"Pavel Stehule" <pavel.stehule@gmail.com> writes:
> 2008/12/17 Gregory Stark <stark@enterprisedb.com>:
>> My inclination would be to say zero arguments is zero arguments and you get a
>> zero-length array. We could eliminate the problem with anyelement by saying
>> the variadic argument can't be the only polymorphic argument.
> I disagree. Polymorphism is strong feature and without it, you have to
> repeat code. Or maybe divide this problem to two cases: zero typed
> variadic arguments, and nnempty polymorphic variadic argument.

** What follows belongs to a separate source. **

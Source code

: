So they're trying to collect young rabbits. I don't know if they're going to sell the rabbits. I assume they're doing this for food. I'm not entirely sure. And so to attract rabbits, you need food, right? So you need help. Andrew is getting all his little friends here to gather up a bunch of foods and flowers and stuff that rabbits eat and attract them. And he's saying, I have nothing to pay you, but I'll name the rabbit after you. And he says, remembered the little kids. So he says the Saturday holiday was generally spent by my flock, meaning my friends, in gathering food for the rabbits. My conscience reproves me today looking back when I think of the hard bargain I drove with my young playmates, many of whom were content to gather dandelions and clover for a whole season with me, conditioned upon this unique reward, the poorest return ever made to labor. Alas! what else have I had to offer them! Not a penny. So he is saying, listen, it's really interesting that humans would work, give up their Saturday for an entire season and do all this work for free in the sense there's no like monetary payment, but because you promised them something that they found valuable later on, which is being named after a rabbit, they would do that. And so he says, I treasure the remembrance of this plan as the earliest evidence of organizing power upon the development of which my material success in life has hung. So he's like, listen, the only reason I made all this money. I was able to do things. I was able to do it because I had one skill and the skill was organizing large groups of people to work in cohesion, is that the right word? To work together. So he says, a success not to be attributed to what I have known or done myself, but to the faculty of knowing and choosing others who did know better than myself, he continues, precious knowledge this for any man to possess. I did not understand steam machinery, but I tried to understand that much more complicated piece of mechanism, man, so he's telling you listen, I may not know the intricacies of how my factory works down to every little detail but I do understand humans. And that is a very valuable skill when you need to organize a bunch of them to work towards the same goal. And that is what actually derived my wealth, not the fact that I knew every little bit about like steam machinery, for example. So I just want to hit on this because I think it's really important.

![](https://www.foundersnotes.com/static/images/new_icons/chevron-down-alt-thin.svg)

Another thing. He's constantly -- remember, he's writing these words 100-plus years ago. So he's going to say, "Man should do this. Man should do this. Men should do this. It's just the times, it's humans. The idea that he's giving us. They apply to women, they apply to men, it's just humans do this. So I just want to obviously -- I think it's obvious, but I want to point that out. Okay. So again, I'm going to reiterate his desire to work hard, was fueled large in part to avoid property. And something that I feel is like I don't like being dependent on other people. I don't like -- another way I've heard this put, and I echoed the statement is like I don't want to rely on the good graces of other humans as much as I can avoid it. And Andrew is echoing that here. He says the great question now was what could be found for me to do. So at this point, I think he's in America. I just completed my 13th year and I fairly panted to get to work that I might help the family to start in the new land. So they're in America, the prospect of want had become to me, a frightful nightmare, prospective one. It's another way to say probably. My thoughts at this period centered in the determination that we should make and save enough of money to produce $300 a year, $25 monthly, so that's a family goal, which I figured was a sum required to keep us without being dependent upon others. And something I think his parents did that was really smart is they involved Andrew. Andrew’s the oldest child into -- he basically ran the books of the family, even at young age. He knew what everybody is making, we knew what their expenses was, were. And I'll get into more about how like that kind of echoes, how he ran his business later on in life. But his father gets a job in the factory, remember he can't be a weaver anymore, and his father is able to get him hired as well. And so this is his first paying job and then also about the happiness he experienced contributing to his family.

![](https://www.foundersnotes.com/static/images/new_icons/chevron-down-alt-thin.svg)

Yeah, I don't like putting extra restrictions on the polymorphic case
either. Also, see my nearby note about how letting fewer defaults win
over more defaults might be unsafe. Consider
foo (f1 int)foo (f1 int, f2 variadic int[])
If the system allows f2 to be defaulted to zero elements, then these two
functions would have to be considered ambiguous under the stricter rule.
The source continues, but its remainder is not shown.